Local Wind Law Options

April 9, 2014

(WISE ENERGY) – One of the most frequent requests received at Alliance for Wise Energy Decisions (AWED), is for help in writing a local industrial wind energy ordinance. (We’d appreciate your feedback if you have anything to contribute to this issue.)

By John Droz, jr. physicist & environmental advocate

An underlying assumption of our recommendations, is that the majority of the local legislators are genuinely focused on what is in the best interest of: neighbors to such a project, community businesses, and the local environment. [Read this about how easy it is for legislators to get off track.]

untitled (3)In the unfortunate case where representatives have been co-opted, the basic choices are: 1) if they are open-minded, educate them back to reality,  2) replace them with citizen-oriented people, or 3) sue them to act responsibly [a federal section 1983 lawsuit is the most powerful option available].

Even when the community has conscientious representatives, an industrial Wind Energy Facility (WEF) is a unique, highly technical matter that local legislators rarely have expertise with. That’s the reason the WiseEnergy.org website was created: to educate citizens and their representatives on industrial wind energy.

After you have educated, citizen-oriented legislators, what are your ordinance options? There are two primary ways you can go with industrial wind energy: 1) regulate it, or 2) prohibit it.

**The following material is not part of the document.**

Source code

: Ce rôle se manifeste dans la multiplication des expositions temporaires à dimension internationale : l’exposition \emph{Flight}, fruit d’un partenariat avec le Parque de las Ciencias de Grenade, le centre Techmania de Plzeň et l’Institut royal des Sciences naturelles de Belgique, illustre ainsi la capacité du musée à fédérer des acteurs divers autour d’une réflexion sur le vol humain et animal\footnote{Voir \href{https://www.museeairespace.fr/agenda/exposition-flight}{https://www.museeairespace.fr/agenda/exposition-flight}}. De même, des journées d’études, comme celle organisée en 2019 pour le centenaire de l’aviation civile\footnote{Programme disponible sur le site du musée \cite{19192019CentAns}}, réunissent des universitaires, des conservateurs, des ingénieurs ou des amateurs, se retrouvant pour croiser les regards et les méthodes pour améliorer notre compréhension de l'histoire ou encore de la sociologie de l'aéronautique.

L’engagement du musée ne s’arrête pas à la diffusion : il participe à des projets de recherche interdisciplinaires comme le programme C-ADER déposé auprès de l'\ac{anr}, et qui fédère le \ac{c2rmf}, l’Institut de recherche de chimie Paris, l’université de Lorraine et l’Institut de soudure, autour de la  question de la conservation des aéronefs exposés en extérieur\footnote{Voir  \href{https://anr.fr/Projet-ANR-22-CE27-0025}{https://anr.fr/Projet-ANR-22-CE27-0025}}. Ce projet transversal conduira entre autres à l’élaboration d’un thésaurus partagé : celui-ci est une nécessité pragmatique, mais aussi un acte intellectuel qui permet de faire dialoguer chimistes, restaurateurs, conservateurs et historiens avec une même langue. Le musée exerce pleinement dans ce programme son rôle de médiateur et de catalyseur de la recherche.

THERE ARE SOME INTERESTING OPTIONS HERE, SO LET’S LOOK AT THESE CLOSER..

Regulate Wind Energy — In North Carolina we have taken this route — and it has proven to be very successful. The KEY premise behind this choice is that regulations are not about excluding wind energy, but rather to provide reasonable protections to citizens, existing businesses and the local environment. I can not emphasize the importance of that perspective too strongly!

What protections are reasonable? There are literally dozens of complications from wind energy development, so we have condensed them down to the five most important concerns that need to be properly addressed by a local ordinance: 1) Property Value Guarantee, 2) Property Line Setbacks, 3) Noise Limits, 4) Environmental Tests, and 5) Decommissioning.

In each of these areas, the conditions should be written based on: a) scientific evidence, and b) legal precedent. See this discussion for more specifics about each of the five key regulated matters.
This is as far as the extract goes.